Exercise inputs Block Start

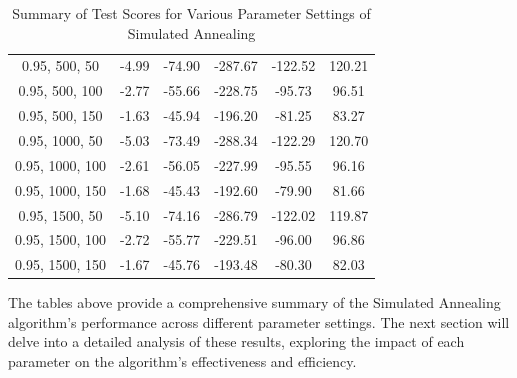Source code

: \documentclass{article}
\begin{document}
\begin{table}[H]
{\begin{tabular}{|c|c|c|c|c|c|}
                0.95, 500, 50              & -4.99                      & -74.90                     & -287.67                    & -122.52                  & 120.21                  \\
                0.95, 500, 100             & -2.77                      & -55.66                     & -228.75                    & -95.73                   & 96.51                   \\
                0.95, 500, 150             & -1.63                      & -45.94                     & -196.20                    & -81.25                   & 83.27                   \\
                0.95, 1000, 50             & -5.03                      & -73.49                     & -288.34                    & -122.29                  & 120.70                  \\
                0.95, 1000, 100            & -2.61                      & -56.05                     & -227.99                    & -95.55                   & 96.16                   \\
                0.95, 1000, 150            & -1.68                      & -45.43                     & -192.60                    & -79.90                   & 81.66                   \\
                0.95, 1500, 50             & -5.10                      & -74.16                     & -286.79                    & -122.02                  & 119.87                  \\
                0.95, 1500, 100            & -2.72                      & -55.77                     & -229.51                    & -96.00                   & 96.86                   \\
                0.95, 1500, 150            & -1.67                      & -45.76                     & -193.48                    & -80.30                   & 82.03                   \\
                \hline
            \end{tabular}
        }
        \caption{Summary of Test Scores for Various Parameter Settings of Simulated Annealing}
        \label{tab:sa_summary_test_scores}
    \end{table}

    The tables above provide a comprehensive summary of the Simulated Annealing algorithm's performance across different parameter settings. The next section will delve into a detailed analysis of these results, exploring the impact of each parameter on the algorithm's effectiveness and efficiency.
\end{document}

Exercise inputs Block End

#### What you need to do:
Above are the records. Copy the lines beginning at the one that has "0.95, 1000, 50" and ending with the one that has "0.95, 1000, 100", unchanged.

#### Answer to the problem:
                0.95, 1000, 50             & -5.03                      & -73.49                     & -288.34                    & -122.29                  & 120.70                  \\
                0.95, 1000, 100            & -2.61                      & -56.05                     & -227.99                    & -95.55                   & 96.16                   \\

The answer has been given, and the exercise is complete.